Policy makers at the Federal Reserve, the country’s central bank, have signaled that in November they could start reversing the bank’s pandemic stimulus programs and next year could begin to increase its benchmark interest rate.
How fast U.S. economic growth continues is unclear. The delta variant of the coronavirus is posing a threat to the recovery even as the number of new cases has been declining in recent weeks, now down to about 75,000 a day from twice that. The number of deaths each day also has been dropping, to about 1,500 a day, from the 2,000 total of a few weeks ago.
But more than 65 million eligible Americans remain unvaccinated — and many are refusing to get inoculated. Thousands of workers have gotten shots in the last three weeks, some under the threat from their employers that they would be fired from their jobs if they did not.
Biden has ordered workers at companies with 100 or more employees to get vaccinated or be tested weekly for the coronavirus. In addition, he is requiring 2.5 million national government workers and contractors who work for the government to get vaccinated if they haven’t already been inoculated, but it will be weeks before the mandates take full effect.

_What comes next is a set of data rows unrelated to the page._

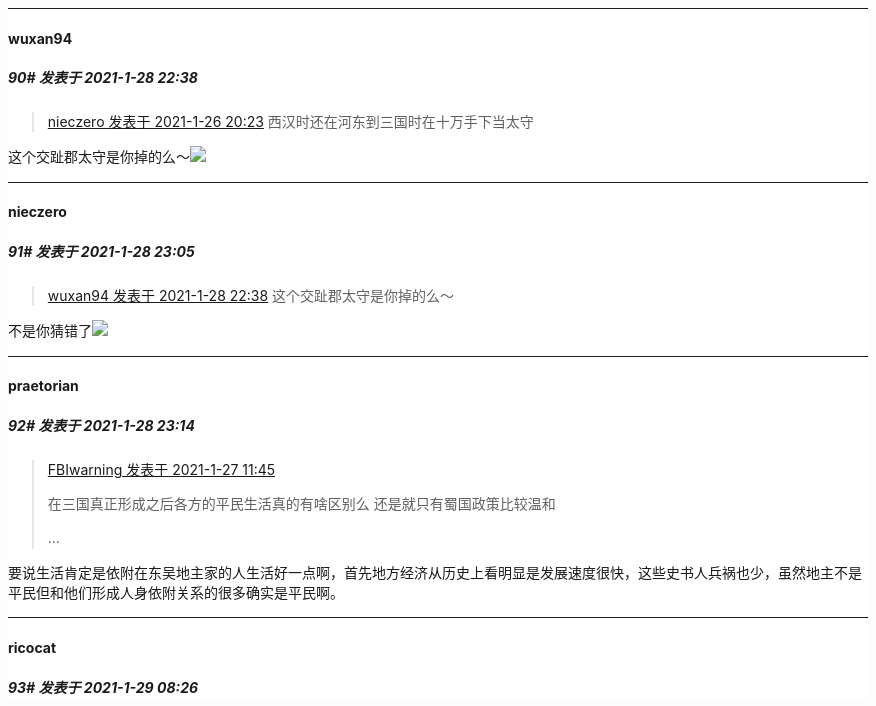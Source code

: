 





*****

####  wuxan94  
##### 90#       发表于 2021-1-28 22:38



<blockquote><a href="httphttps://bbs.saraba1st.com/2b/forum.php?mod=redirect&amp;goto=findpost&amp;pid=50152943&amp;ptid=1984761" target="_blank">nieczero 发表于 2021-1-26 20:23</a>
西汉时还在河东到三国时在十万手下当太守</blockquote>
这个交趾郡太守是你掉的么～<img src="https://static.saraba1st.com/image/smiley/face2017/243.gif" referrerpolicy="no-referrer">







*****

####  nieczero  
##### 91#       发表于 2021-1-28 23:05



<blockquote><a href="httphttps://bbs.saraba1st.com/2b/forum.php?mod=redirect&amp;goto=findpost&amp;pid=50175555&amp;ptid=1984761" target="_blank">wuxan94 发表于 2021-1-28 22:38</a>
这个交趾郡太守是你掉的么～</blockquote>
不是你猜错了<img src="https://static.saraba1st.com/image/smiley/face2017/044.png" referrerpolicy="no-referrer">







*****

####  praetorian  
##### 92#       发表于 2021-1-28 23:14



<blockquote><a href="httphttps://bbs.saraba1st.com/2b/forum.php?mod=redirect&amp;goto=findpost&amp;pid=50158126&amp;ptid=1984761" target="_blank">FBIwarning 发表于 2021-1-27 11:45</a>

在三国真正形成之后各方的平民生活真的有啥区别么 还是就只有蜀国政策比较温和

 ...</blockquote>
要说生活肯定是依附在东吴地主家的人生活好一点啊，首先地方经济从历史上看明显是发展速度很快，这些史书人兵祸也少，虽然地主不是平民但和他们形成人身依附关系的很多确实是平民啊。







*****

####  ricocat  
##### 93#       发表于 2021-1-29 08:26
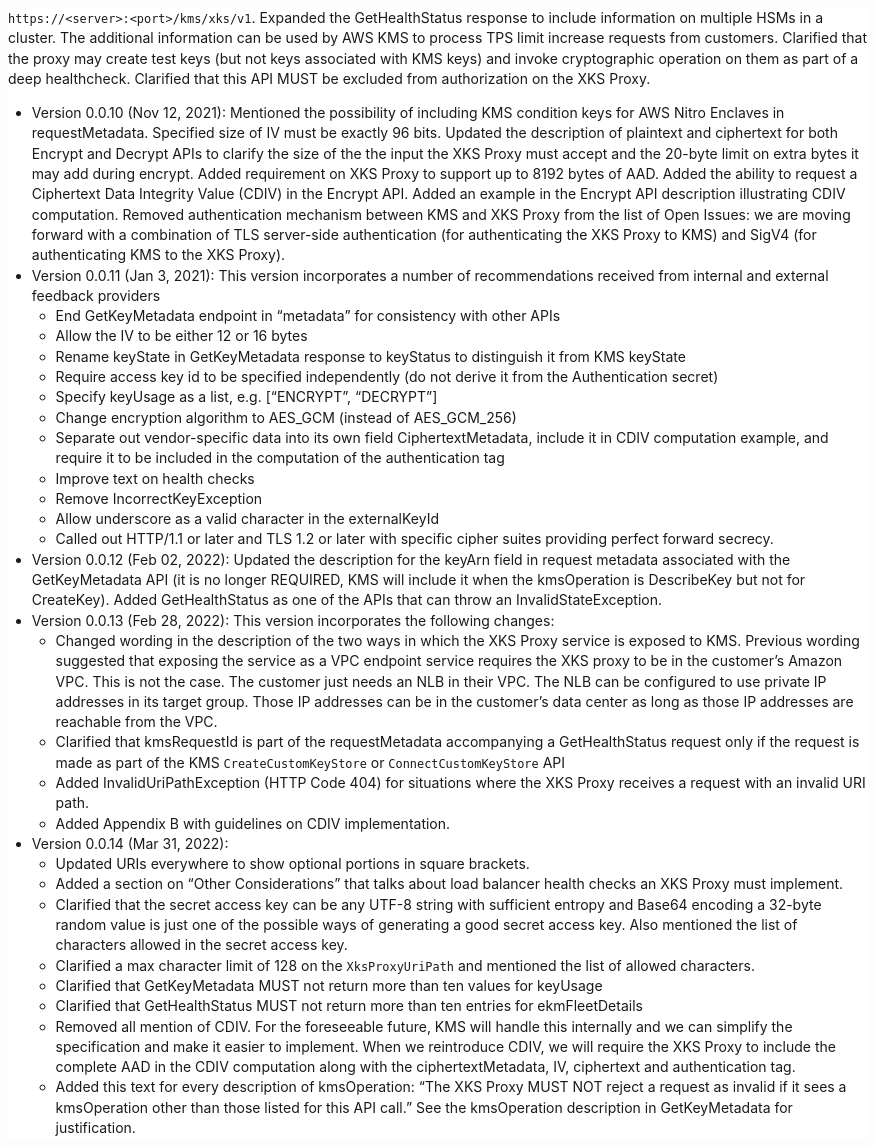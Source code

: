 `https://<server>:<port>/kms/xks/v1`.  Expanded the GetHealthStatus response to include information on multiple HSMs in a cluster. The additional information can be used by AWS KMS to process TPS limit increase requests from customers. Clarified that the proxy may create test keys (but not keys associated with KMS keys) and invoke cryptographic operation on them as part of a deep healthcheck. Clarified that this API MUST be excluded from authorization on the XKS Proxy.
* Version 0.0.10 (Nov 12, 2021): Mentioned the possibility of including KMS condition keys for AWS Nitro Enclaves in requestMetadata. Specified size of IV must be exactly 96 bits. Updated the description of plaintext and ciphertext for both Encrypt and Decrypt APIs to clarify the size of the the input the XKS Proxy must accept and the 20-byte limit on extra bytes it may add during encrypt. Added requirement on XKS Proxy to support up to 8192 bytes of AAD. Added the ability to request a Ciphertext Data Integrity Value (CDIV) in the Encrypt API. Added an example in the Encrypt API description illustrating CDIV computation. Removed authentication mechanism between KMS and XKS Proxy from the list of Open Issues: we are moving forward with a combination of TLS server-side authentication (for authenticating the XKS Proxy to KMS) and SigV4 (for authenticating KMS to the XKS Proxy).
* Version 0.0.11 (Jan 3, 2021): This version incorporates a number of recommendations received from internal and external feedback providers
    * End GetKeyMetadata endpoint in “metadata” for consistency with other APIs
    * Allow the IV to be either 12 or 16 bytes
    * Rename keyState in GetKeyMetadata response to keyStatus to distinguish it from KMS keyState
    * Require access key id to be specified independently (do not derive it from the Authentication secret)
    * Specify keyUsage as a list, e.g. [“ENCRYPT”, “DECRYPT”]
    * Change encryption algorithm to AES_GCM (instead of AES_GCM_256)
    * Separate out vendor-specific data into its own field CiphertextMetadata, include it in CDIV computation example, and require it to be included in the computation of the authentication tag
    * Improve text on health checks
    * Remove IncorrectKeyException
    * Allow underscore as a valid character in the externalKeyId
    * Called out HTTP/1.1 or later and TLS 1.2 or later with specific cipher suites providing perfect forward secrecy.
* Version 0.0.12 (Feb 02, 2022): Updated the description for the keyArn field in request metadata associated with the GetKeyMetadata API (it is no longer REQUIRED, KMS will include it when the kmsOperation is DescribeKey but not for CreateKey). Added GetHealthStatus as one of the APIs that can throw an InvalidStateException.
* Version 0.0.13 (Feb 28, 2022): This version incorporates the following changes:
    * Changed wording in the description of the two ways in which the XKS Proxy service is exposed to KMS. Previous wording suggested that exposing the service as a VPC endpoint service requires the XKS proxy to be in the customer’s Amazon VPC. This is not the case. The customer just needs an NLB in their VPC. The NLB can be configured to use private IP addresses in its target group. Those IP addresses can be in the customer’s data center as long as those IP addresses are reachable from the VPC. 
    * Clarified that kmsRequestId is part of the requestMetadata accompanying a GetHealthStatus request only if the request is made as part of the KMS `CreateCustomKeyStore` or `ConnectCustomKeyStore` API
    * Added InvalidUriPathException (HTTP Code 404) for situations where the XKS Proxy receives a request with an invalid URI path.
    * Added Appendix B with guidelines on CDIV implementation.
* Version 0.0.14 (Mar 31, 2022):
    * Updated URIs everywhere to show optional portions in square brackets.
    * Added a section on “Other Considerations” that talks about load balancer health checks an XKS Proxy must implement.
    * Clarified that the secret access key can be any UTF-8 string with sufficient entropy and Base64 encoding a 32-byte random value is just one of the possible ways of generating a good secret access key. Also mentioned the list of characters allowed in the secret access key.
    * Clarified a max character limit of 128 on the `XksProxyUriPath` and mentioned the list of allowed characters.
    * Clarified that GetKeyMetadata MUST not return more than ten values for keyUsage
    * Clarified that GetHealthStatus MUST not return more than ten entries for ekmFleetDetails
    * Removed all mention of CDIV. For the foreseeable future, KMS will handle this internally and we can simplify the specification and make it easier to implement. When we reintroduce CDIV, we will require the XKS Proxy to include the complete AAD in the CDIV computation along with the ciphertextMetadata, IV, ciphertext and authentication tag.
    * Added this text for every description of kmsOperation: “The XKS Proxy MUST NOT reject a request as invalid if it sees a kmsOperation other than those listed for this API call.” See the kmsOperation description in GetKeyMetadata for justification.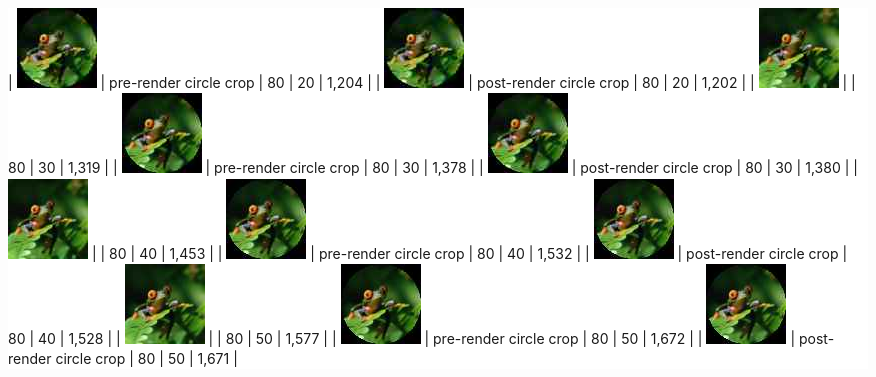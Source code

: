 | ![](assets/frog_s-80_q-20_pre-render-circle-crop.jpg) | pre-render circle crop | 80 | 20 | 1,204 |
| ![](assets/frog_s-80_q-20_post-render-circle-crop.jpg) | post-render circle crop | 80 | 20 | 1,202 |
| ![](assets/frog_s-80_q-30.jpg) |  | 80 | 30 | 1,319 |
| ![](assets/frog_s-80_q-30_pre-render-circle-crop.jpg) | pre-render circle crop | 80 | 30 | 1,378 |
| ![](assets/frog_s-80_q-30_post-render-circle-crop.jpg) | post-render circle crop | 80 | 30 | 1,380 |
| ![](assets/frog_s-80_q-40.jpg) |  | 80 | 40 | 1,453 |
| ![](assets/frog_s-80_q-40_pre-render-circle-crop.jpg) | pre-render circle crop | 80 | 40 | 1,532 |
| ![](assets/frog_s-80_q-40_post-render-circle-crop.jpg) | post-render circle crop | 80 | 40 | 1,528 |
| ![](assets/frog_s-80_q-50.jpg) |  | 80 | 50 | 1,577 |
| ![](assets/frog_s-80_q-50_pre-render-circle-crop.jpg) | pre-render circle crop | 80 | 50 | 1,672 |
| ![](assets/frog_s-80_q-50_post-render-circle-crop.jpg) | post-render circle crop | 80 | 50 | 1,671 |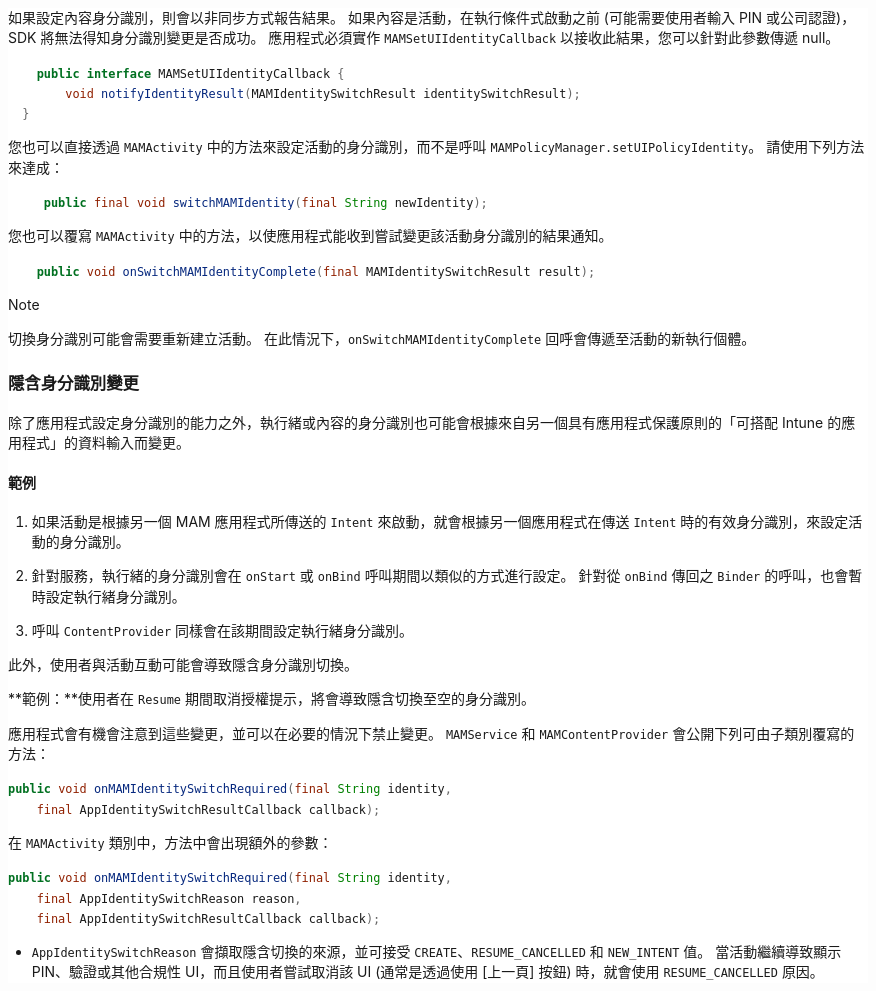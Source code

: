 
如果設定內容身分識別，則會以非同步方式報告結果。 如果內容是活動，在執行條件式啟動之前 (可能需要使用者輸入 PIN 或公司認證)，SDK 將無法得知身分識別變更是否成功。 應用程式必須實作 `MAMSetUIIdentityCallback` 以接收此結果，您可以針對此參數傳遞 null。

```java
    public interface MAMSetUIIdentityCallback {
        void notifyIdentityResult(MAMIdentitySwitchResult identitySwitchResult);
  }
```

您也可以直接透過 `MAMActivity` 中的方法來設定活動的身分識別，而不是呼叫 `MAMPolicyManager.setUIPolicyIdentity`。 請使用下列方法來達成：

```java
     public final void switchMAMIdentity(final String newIdentity);
```

您也可以覆寫 `MAMActivity` 中的方法，以使應用程式能收到嘗試變更該活動身分識別的結果通知。

``` java
    public void onSwitchMAMIdentityComplete(final MAMIdentitySwitchResult result);
```

>[!NOTE]
> 切換身分識別可能會需要重新建立活動。 在此情況下，`onSwitchMAMIdentityComplete` 回呼會傳遞至活動的新執行個體。


### <a name="implicit-identity-changes"></a>隱含身分識別變更

除了應用程式設定身分識別的能力之外，執行緒或內容的身分識別也可能會根據來自另一個具有應用程式保護原則的「可搭配 Intune 的應用程式」的資料輸入而變更。

#### <a name="examples"></a>範例

  1. 如果活動是根據另一個 MAM 應用程式所傳送的 `Intent` 來啟動，就會根據另一個應用程式在傳送 `Intent` 時的有效身分識別，來設定活動的身分識別。

  2.  針對服務，執行緒的身分識別會在 `onStart` 或 `onBind` 呼叫期間以類似的方式進行設定。 針對從 `onBind` 傳回之 `Binder` 的呼叫，也會暫時設定執行緒身分識別。

  3. 呼叫 `ContentProvider` 同樣會在該期間設定執行緒身分識別。


  此外，使用者與活動互動可能會導致隱含身分識別切換。

  **範例：**使用者在 `Resume` 期間取消授權提示，將會導致隱含切換至空的身分識別。

  應用程式會有機會注意到這些變更，並可以在必要的情況下禁止變更。 `MAMService` 和 `MAMContentProvider` 會公開下列可由子類別覆寫的方法：

  ```java
  public void onMAMIdentitySwitchRequired(final String identity,
      final AppIdentitySwitchResultCallback callback);
  ```

  在 `MAMActivity` 類別中，方法中會出現額外的參數：

  ```java
  public void onMAMIdentitySwitchRequired(final String identity,
      final AppIdentitySwitchReason reason,
      final AppIdentitySwitchResultCallback callback);
  ```

  * `AppIdentitySwitchReason` 會擷取隱含切換的來源，並可接受 `CREATE`、`RESUME_CANCELLED` 和 `NEW_INTENT` 值。  當活動繼續導致顯示 PIN、驗證或其他合規性 UI，而且使用者嘗試取消該 UI (通常是透過使用 [上一頁] 按鈕) 時，就會使用 `RESUME_CANCELLED` 原因。
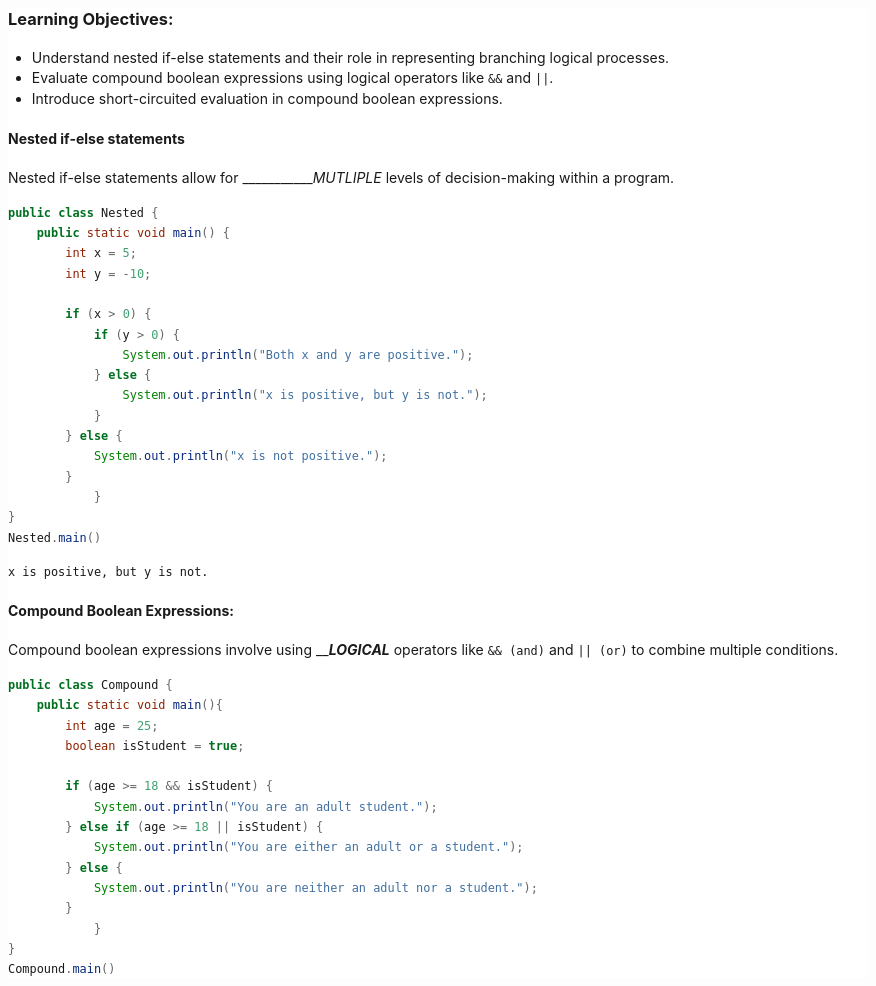 ### Learning Objectives:

- Understand nested if-else statements and their role in representing branching logical processes.
- Evaluate compound boolean expressions using logical operators like ``&&`` and ``||``.
- Introduce short-circuited evaluation in compound boolean expressions.

#### Nested if-else statements
Nested if-else statements allow for ____________MUTLIPLE_ levels of decision-making within a program.



```java
public class Nested {
    public static void main() {
        int x = 5;
        int y = -10;

        if (x > 0) {
            if (y > 0) {
                System.out.println("Both x and y are positive.");
            } else {
                System.out.println("x is positive, but y is not.");
            }
        } else {
            System.out.println("x is not positive.");
        }
            }
}
Nested.main()
```

    x is positive, but y is not.


#### Compound Boolean Expressions:

Compound boolean expressions involve using _______LOGICAL_____ operators like ``&& (and)`` and ``|| (or)`` to combine multiple conditions.


```java
public class Compound {
    public static void main(){
        int age = 25;
        boolean isStudent = true;

        if (age >= 18 && isStudent) {
            System.out.println("You are an adult student.");
        } else if (age >= 18 || isStudent) {
            System.out.println("You are either an adult or a student.");
        } else {
            System.out.println("You are neither an adult nor a student.");
        }
            }
}
Compound.main()
```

Some anti-vaccination advocates are filing suit to block Biden’s orders while a handful of conservative Republican state governors, including Texas Governor Greg Abbott and Florida Governor Ron DeSantis, remain adamantly opposed to vaccination mandates in their states. But some local school districts and businesses are ignoring their directives and imposing the mandates anyway.
More than two-thirds of U.S. adults have now been fully vaccinated against the coronavirus, and overall, 57.1% of the U.S. population of 332 million, according to the Centers for Disease Control and Prevention.